> **WORK INSTRUCTIONS**
Up to and including the line holding "销活动，有效促进终端市场销售", write out the data exactly from its first line, but not the pictures.

> **DATA LISTING**
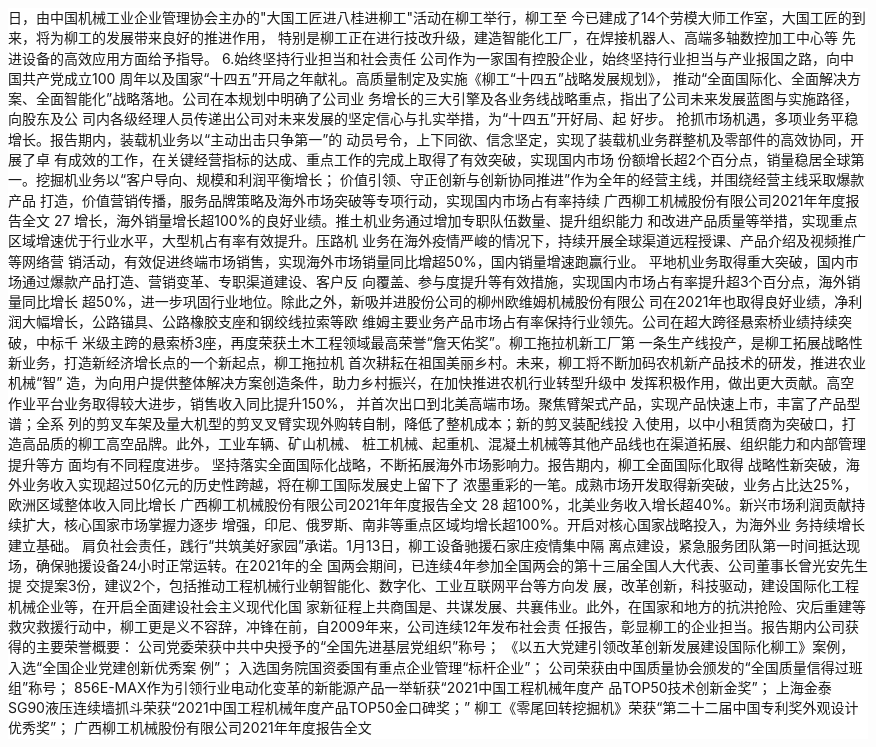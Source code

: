 日，由中国机械工业企业管理协会主办的"大国工匠进八桂进柳工"活动在柳工举行，柳工至
今已建成了14个劳模大师工作室，大国工匠的到来，将为柳工的发展带来良好的推进作用，
特别是柳工正在进行技改升级，建造智能化工厂，在焊接机器人、高端多轴数控加工中心等
先进设备的高效应用方面给予指导。
6.始终坚持行业担当和社会责任
公司作为一家国有控股企业，始终坚持行业担当与产业报国之路，向中国共产党成立100
周年以及国家“十四五”开局之年献礼。高质量制定及实施《柳工“十四五”战略发展规划》，
推动“全面国际化、全面解决方案、全面智能化”战略落地。公司在本规划中明确了公司业
务增长的三大引擎及各业务线战略重点，指出了公司未来发展蓝图与实施路径，向股东及公
司内各级经理人员传递出公司对未来发展的坚定信心与扎实举措，为“十四五”开好局、起
好步。
抢抓市场机遇，多项业务平稳增长。报告期内，装载机业务以“主动出击只争第一”的
动员号令，上下同欲、信念坚定，实现了装载机业务群整机及零部件的高效协同，开展了卓
有成效的工作，在关键经营指标的达成、重点工作的完成上取得了有效突破，实现国内市场
份额增长超2个百分点，销量稳居全球第一。挖掘机业务以“客户导向、规模和利润平衡增长；
价值引领、守正创新与创新协同推进”作为全年的经营主线，并围绕经营主线采取爆款产品
打造，价值营销传播，服务品牌策略及海外市场突破等专项行动，实现国内市场占有率持续
广西柳工机械股份有限公司2021年年度报告全文
27
增长，海外销量增长超100%的良好业绩。推土机业务通过增加专职队伍数量、提升组织能力
和改进产品质量等举措，实现重点区域增速优于行业水平，大型机占有率有效提升。压路机
业务在海外疫情严峻的情况下，持续开展全球渠道远程授课、产品介绍及视频推广等网络营
销活动，有效促进终端市场销售，实现海外市场销量同比增超50%，国内销量增速跑赢行业。
平地机业务取得重大突破，国内市场通过爆款产品打造、营销变革、专职渠道建设、客户反
向覆盖、参与度提升等有效措施，实现国内市场占有率提升超3个百分点，海外销量同比增长
超50%，进一步巩固行业地位。除此之外，新吸并进股份公司的柳州欧维姆机械股份有限公
司在2021年也取得良好业绩，净利润大幅增长，公路锚具、公路橡胶支座和钢绞线拉索等欧
维姆主要业务产品市场占有率保持行业领先。公司在超大跨径悬索桥业绩持续突破，中标千
米级主跨的悬索桥3座，再度荣获土木工程领域最高荣誉“詹天佑奖”。柳工拖拉机新工厂第
一条生产线投产，是柳工拓展战略性新业务，打造新经济增长点的一个新起点，柳工拖拉机
首次耕耘在祖国美丽乡村。未来，柳工将不断加码农机新产品技术的研发，推进农业机械“智”
造，为向用户提供整体解决方案创造条件，助力乡村振兴，在加快推进农机行业转型升级中
发挥积极作用，做出更大贡献。高空作业平台业务取得较大进步，销售收入同比提升150%，
并首次出口到北美高端市场。聚焦臂架式产品，实现产品快速上市，丰富了产品型谱；全系
列的剪叉车架及量大机型的剪叉叉臂实现外购转自制，降低了整机成本；新的剪叉装配线投
入使用，以中小租赁商为突破口，打造高品质的柳工高空品牌。此外，工业车辆、矿山机械、
桩工机械、起重机、混凝土机械等其他产品线也在渠道拓展、组织能力和内部管理提升等方
面均有不同程度进步。
坚持落实全面国际化战略，不断拓展海外市场影响力。报告期内，柳工全面国际化取得
战略性新突破，海外业务收入实现超过50亿元的历史性跨越，将在柳工国际发展史上留下了
浓墨重彩的一笔。成熟市场开发取得新突破，业务占比达25%，欧洲区域整体收入同比增长
广西柳工机械股份有限公司2021年年度报告全文
28
超100%，北美业务收入增长超40%。新兴市场利润贡献持续扩大，核心国家市场掌握力逐步
增强，印尼、俄罗斯、南非等重点区域均增长超100%。开启对核心国家战略投入，为海外业
务持续增长建立基础。
肩负社会责任，践行“共筑美好家园”承诺。1月13日，柳工设备驰援石家庄疫情集中隔
离点建设，紧急服务团队第一时间抵达现场，确保驰援设备24小时正常运转。在2021年的全
国两会期间，已连续4年参加全国两会的第十三届全国人大代表、公司董事长曾光安先生提
交提案3份，建议2个，包括推动工程机械行业朝智能化、数字化、工业互联网平台等方向发
展，改革创新，科技驱动，建设国际化工程机械企业等，在开启全面建设社会主义现代化国
家新征程上共商国是、共谋发展、共襄伟业。此外，在国家和地方的抗洪抢险、灾后重建等
救灾救援行动中，柳工更是义不容辞，冲锋在前，自2009年来，公司连续12年发布社会责
任报告，彰显柳工的企业担当。报告期内公司获得的主要荣誉概要：
公司党委荣获中共中央授予的“全国先进基层党组织”称号；
《以五大党建引领改革创新发展建设国际化柳工》案例，入选“全国企业党建创新优秀案
例”；
入选国务院国资委国有重点企业管理“标杆企业”；
公司荣获由中国质量协会颁发的“全国质量信得过班组”称号；
856E-MAX作为引领行业电动化变革的新能源产品一举斩获“2021中国工程机械年度产
品TOP50技术创新金奖”；
上海金泰SG90液压连续墙抓斗荣获“2021中国工程机械年度产品TOP50金口碑奖；”
柳工《零尾回转挖掘机》荣获“第二十二届中国专利奖外观设计优秀奖”；
广西柳工机械股份有限公司2021年年度报告全文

> **RESPONSE**
Source code

: 日，由中国机械工业企业管理协会主办的"大国工匠进八桂进柳工"活动在柳工举行，柳工至
今已建成了14个劳模大师工作室，大国工匠的到来，将为柳工的发展带来良好的推进作用，
特别是柳工正在进行技改升级，建造智能化工厂，在焊接机器人、高端多轴数控加工中心等
先进设备的高效应用方面给予指导。
6.始终坚持行业担当和社会责任
公司作为一家国有控股企业，始终坚持行业担当与产业报国之路，向中国共产党成立100
周年以及国家“十四五”开局之年献礼。高质量制定及实施《柳工“十四五”战略发展规划》，
推动“全面国际化、全面解决方案、全面智能化”战略落地。公司在本规划中明确了公司业
务增长的三大引擎及各业务线战略重点，指出了公司未来发展蓝图与实施路径，向股东及公
司内各级经理人员传递出公司对未来发展的坚定信心与扎实举措，为“十四五”开好局、起
好步。
抢抓市场机遇，多项业务平稳增长。报告期内，装载机业务以“主动出击只争第一”的
动员号令，上下同欲、信念坚定，实现了装载机业务群整机及零部件的高效协同，开展了卓
有成效的工作，在关键经营指标的达成、重点工作的完成上取得了有效突破，实现国内市场
份额增长超2个百分点，销量稳居全球第一。挖掘机业务以“客户导向、规模和利润平衡增长；
价值引领、守正创新与创新协同推进”作为全年的经营主线，并围绕经营主线采取爆款产品
打造，价值营销传播，服务品牌策略及海外市场突破等专项行动，实现国内市场占有率持续
广西柳工机械股份有限公司2021年年度报告全文
27
增长，海外销量增长超100%的良好业绩。推土机业务通过增加专职队伍数量、提升组织能力
和改进产品质量等举措，实现重点区域增速优于行业水平，大型机占有率有效提升。压路机
业务在海外疫情严峻的情况下，持续开展全球渠道远程授课、产品介绍及视频推广等网络营
销活动，有效促进终端市场销售，实现海外市场销量同比增超50%，国内销量增速跑赢行业。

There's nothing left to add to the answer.